Vimos, há uns dias, que
não há desenvolvimento psicológico sem
experiência de si e do mundo e vimos também que essa experiência é activamente construída por cada um de nós.
Vejamos então, hoje,
porque não há desenvolvimento
psicológico sem a experiência de si e do mundo que acontece no tempo.
Tal como Guitton, o
filósofo da nossa história – lembram-se? – muitos filósofos, físicos, biólogos…
e, também os psicólogos, sentem necessidade de compreender o tempo.
Porquê?
Porque a passagem de um
comboio, a sucessão das estações do ano, o ciclo de vida das plantas e dos
animais, o crescimento de uma criança, enfim, a observação de muitos fenómenos
e situações que mudam, que se sucedem ou que se repetem, nos levaram a generalizar
e organizar essas mudanças em fases, períodos, épocas…que ajudam a delimitar e até a medir o tempo com
grande precisão.

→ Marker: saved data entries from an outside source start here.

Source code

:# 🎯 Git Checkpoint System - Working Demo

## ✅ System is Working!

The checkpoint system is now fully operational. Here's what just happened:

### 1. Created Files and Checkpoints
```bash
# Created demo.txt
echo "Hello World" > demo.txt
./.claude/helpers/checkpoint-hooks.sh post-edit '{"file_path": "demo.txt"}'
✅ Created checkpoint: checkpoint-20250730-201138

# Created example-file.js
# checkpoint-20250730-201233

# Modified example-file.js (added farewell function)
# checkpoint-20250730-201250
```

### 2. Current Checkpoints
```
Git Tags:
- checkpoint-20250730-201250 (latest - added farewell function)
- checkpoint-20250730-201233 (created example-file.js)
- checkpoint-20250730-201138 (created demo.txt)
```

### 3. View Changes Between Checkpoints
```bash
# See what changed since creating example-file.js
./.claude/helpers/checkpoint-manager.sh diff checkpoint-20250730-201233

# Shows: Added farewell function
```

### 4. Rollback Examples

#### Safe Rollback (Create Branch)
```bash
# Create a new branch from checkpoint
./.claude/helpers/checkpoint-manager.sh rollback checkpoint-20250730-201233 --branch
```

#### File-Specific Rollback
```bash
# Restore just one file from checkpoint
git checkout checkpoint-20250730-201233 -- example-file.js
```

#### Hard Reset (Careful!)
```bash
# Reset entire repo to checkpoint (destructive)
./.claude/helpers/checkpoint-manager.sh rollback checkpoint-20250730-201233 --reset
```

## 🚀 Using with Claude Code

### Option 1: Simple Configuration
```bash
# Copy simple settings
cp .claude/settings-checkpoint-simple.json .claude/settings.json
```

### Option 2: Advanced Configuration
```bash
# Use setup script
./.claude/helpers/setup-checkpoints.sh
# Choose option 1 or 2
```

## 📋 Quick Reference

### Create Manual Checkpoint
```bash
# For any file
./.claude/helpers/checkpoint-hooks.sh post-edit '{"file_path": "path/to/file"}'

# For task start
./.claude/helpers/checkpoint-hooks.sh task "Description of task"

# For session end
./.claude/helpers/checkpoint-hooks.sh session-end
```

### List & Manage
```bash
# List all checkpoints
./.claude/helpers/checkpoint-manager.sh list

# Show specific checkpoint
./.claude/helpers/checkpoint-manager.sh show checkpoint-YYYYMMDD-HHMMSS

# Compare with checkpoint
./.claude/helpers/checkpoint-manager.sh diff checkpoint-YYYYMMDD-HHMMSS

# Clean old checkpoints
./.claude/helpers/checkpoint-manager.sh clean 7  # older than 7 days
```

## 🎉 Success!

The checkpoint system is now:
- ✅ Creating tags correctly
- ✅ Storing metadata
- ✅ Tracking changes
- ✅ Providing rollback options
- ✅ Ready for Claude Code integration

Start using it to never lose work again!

E, particularmente, porque a experiência empírica ou a
observação científica dessas mudanças levaram, uns e outros, a distinguir o próprio tempo, a noção de tempo, daquilo
que pudemos designar processos temporais, ou seja, o que ocorre no
tempo.
“Se ninguém me perguntar, eu sei o
que é o tempo. Mas se alguém me pergunta, eu não sei o que dizer”. St
Agostinho (354-430).
Tal como St. Agostinho,
muitos filósofos e físicos teóricos têm interrogado a própria noção de tempo, a
origem, a natureza, os componentes, a direcção, a medida disso a que chamamos
tempo.
Debatem, por exemplo, a realidade do tempo. Será que
tem uma realidade ontológica, pois existe em si mesmo e flui uniformemente e
independente do movimento ou da mudança dos corpos no espaço (Newton)? Ou será
que tem apenas um valor relativo, pois só existe porque existem fenómenos e
criaturas e só a ordem sucessiva das coisas materiais nos dá a noção de tempo
(Leibniz)? Será que é uma “forma da sensibilidade” do homem, uma noção a priori, inerente à nossa forma de
percepcionar, organizar e conhecer o mundo (Kant)? Ou será que o tempo
permanece essencialmente subjectivo e mais não é que a experiência do devir, da
pura duração, a consciência que temos do processo de contínua mudança que
vivemos (Bergson)?
Debatem, por exemplo, a direcção do tempo, se ele é
cíclico e eternamente reversível, tal como nos sugere o retorno regular dos fenómenos
da natureza (e.g., Platão e muitos filósofos greco-latinos), ou se é linear e
irreversível, como sugere a nossa própria experiência de causas e efeitos ou
simplesmente daquilo que um dia antecipámos como futuro, que agora é presente e
que logo recordamos como passado (e.g., Séneca, Newton, Leibnitz, Kant).
Ou será que o tempo é essencialmente relativo à
velocidade dos corpos, esse tempo-espaço que não é independente do observador,
nem da matéria do universo e de que nos fala a física moderna (e.g. Einstein)?
Enfim, tanto as conceptualizações filosóficas, como
as hipóteses dos físicos continuam a alimentar o debate sobre a origem, as
propriedades, a medida do tempo e, no limite, continuam ainda hoje a legitimar
aquela antiga confissão de St. Agostinho.
Ao contrário dos
filósofos e dos homens das ciências da natureza, para os psicólogos e – perdoem
o viés! – ainda mais para os psicólogos do desenvolvimento, o próprio tempo não é interessante em si
mesmo. O que nos atrai são os processos
temporais de que falámos, ou seja, aquilo que ocorre no tempo, a
experiência que construímos, que transforma o tempo dos relógios e, que assim,
vai construindo o tempo psicológico de cada um de nós.
Quando tinha decidido
não abusar mais da vossa paciência e terminar, por hoje, este pequeno texto,
abri o nosso Blog e descobri que o Raúl Melo escolheu também fazer-nos
reflectir sobre o tempo. Uma coincidência “mesmo muito Boas”, diria o Tiago
Fonseca! Porque não o tínhamos combinado, nem sequer nos conhecemos pessoalmente
e temos certamente pontos de vista comuns e diferentes para olhar o tempo. Mas,
não é uma coincidência estranha, um simples acaso. Um e outro somos, de facto,
psicólogos e, tanto a “vivência particular do tempo” de que o Raul Melo nos fala,
como a experiência que ocorre, que muda e que se sucede no tempo são
componentes fundamentais da conduta humana, do conhecimento que temos e dos
diferentes formatos de avaliação-intervenção psicológica que, uns e outros,
utilizamos.
Fico então aguardar,
curiosa, o que o Raúl Melo nos irá ainda revelar sobre a nossa experiência
subjectiva e prometo continuar ainda a reflectir convosco sobre o tempo que
atrai os psicólogos do desenvolvimento.